SUPPLIED RECORDS ▸
....................
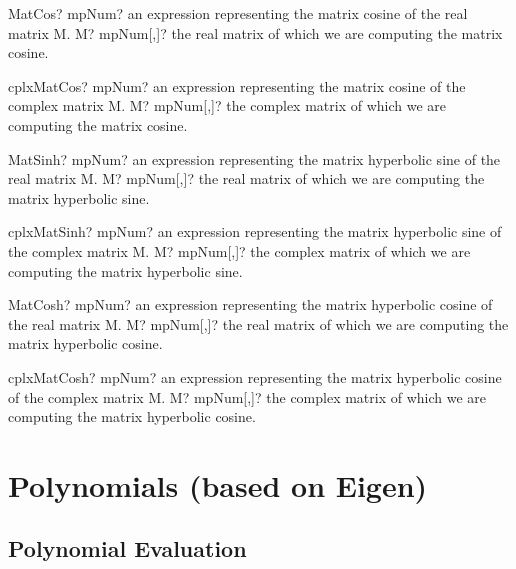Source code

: \documentclass[12pt,a4paper,openany]{book}
\begin{document}
\begin{mpFunctionsExtract}
\mpFunctionOne
{MatCos? mpNum? an expression representing the matrix cosine of the real matrix M.}
{M? mpNum[,]? the real matrix of which we are computing the matrix cosine.}
\end{mpFunctionsExtract}

\begin{mpFunctionsExtract}
\mpFunctionOne
{cplxMatCos? mpNum? an expression representing the matrix cosine of the complex matrix M.}
{M? mpNum[,]? the complex matrix of which we are computing the matrix cosine.}
\end{mpFunctionsExtract}

\begin{mpFunctionsExtract}
\mpFunctionOne
{MatSinh? mpNum? an expression representing the matrix hyperbolic sine of the real matrix M.}
{M? mpNum[,]? the real matrix of which we are computing the matrix hyperbolic sine.}
\end{mpFunctionsExtract}

\begin{mpFunctionsExtract}
\mpFunctionOne
{cplxMatSinh? mpNum? an expression representing the matrix hyperbolic sine of the complex matrix M.}
{M? mpNum[,]? the complex matrix of which we are computing the matrix hyperbolic sine.}
\end{mpFunctionsExtract}

\begin{mpFunctionsExtract}
\mpFunctionOne
{MatCosh? mpNum? an expression representing the matrix hyperbolic cosine of the real matrix M.}
{M? mpNum[,]? the real matrix of which we are computing the matrix hyperbolic cosine.}
\end{mpFunctionsExtract}

\begin{mpFunctionsExtract}
\mpFunctionOne
{cplxMatCosh? mpNum? an expression representing the matrix hyperbolic cosine of the complex matrix M.}
{M? mpNum[,]? the complex matrix of which we are computing the matrix hyperbolic cosine.}
\end{mpFunctionsExtract}

\chapter{Polynomials (based on Eigen)}

\section{Polynomial Evaluation}
\end{document}
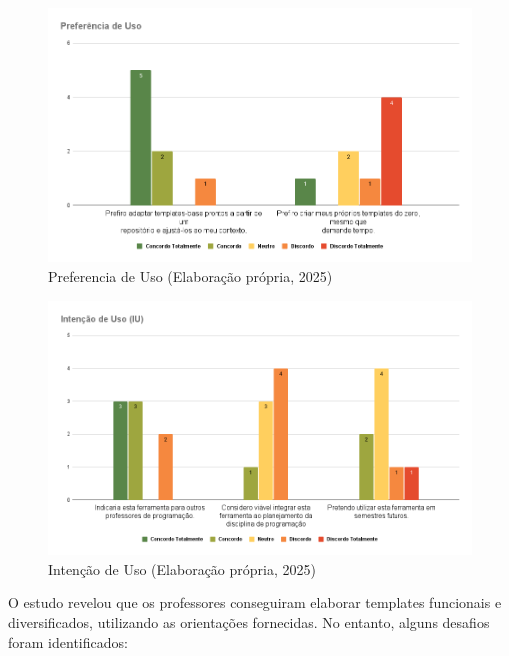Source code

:\begin{figure}[ht]
	\centering
	\includegraphics[width=16cm]{./imagens/capitulo8/preferencia-uso}
	\caption{Preferencia de Uso  (Elaboração própria, 2025) }
	\label{fig:preferencia-uso}
\end{figure}




\begin{figure}[ht]
	\centering
	\includegraphics[width=16cm]{./imagens/capitulo8/intencao-uso}
	\caption{Intenção de Uso  (Elaboração própria, 2025) }
	\label{fig:intencao-uso}
\end{figure}


O estudo revelou que os professores conseguiram elaborar templates funcionais e diversificados, utilizando as orientações fornecidas. No entanto, alguns desafios foram identificados:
....................
WHAT YOU ARE ASKED TO DO ▸
Those lines of the records that contain the string "hyperbolic" should be identified and copied.

SOLUTION TO THE PROBLEM ▸
{MatSinh? mpNum? an expression representing the matrix hyperbolic sine of the real matrix M.}
{M? mpNum[,]? the real matrix of which we are computing the matrix hyperbolic sine.}
{cplxMatSinh? mpNum? an expression representing the matrix hyperbolic sine of the complex matrix M.}
{M? mpNum[,]? the complex matrix of which we are computing the matrix hyperbolic sine.}
{MatCosh? mpNum? an expression representing the matrix hyperbolic cosine of the real matrix M.}
{M? mpNum[,]? the real matrix of which we are computing the matrix hyperbolic cosine.}
{cplxMatCosh? mpNum? an expression representing the matrix hyperbolic cosine of the complex matrix M.}
{M? mpNum[,]? the complex matrix of which we are computing the matrix hyperbolic cosine.}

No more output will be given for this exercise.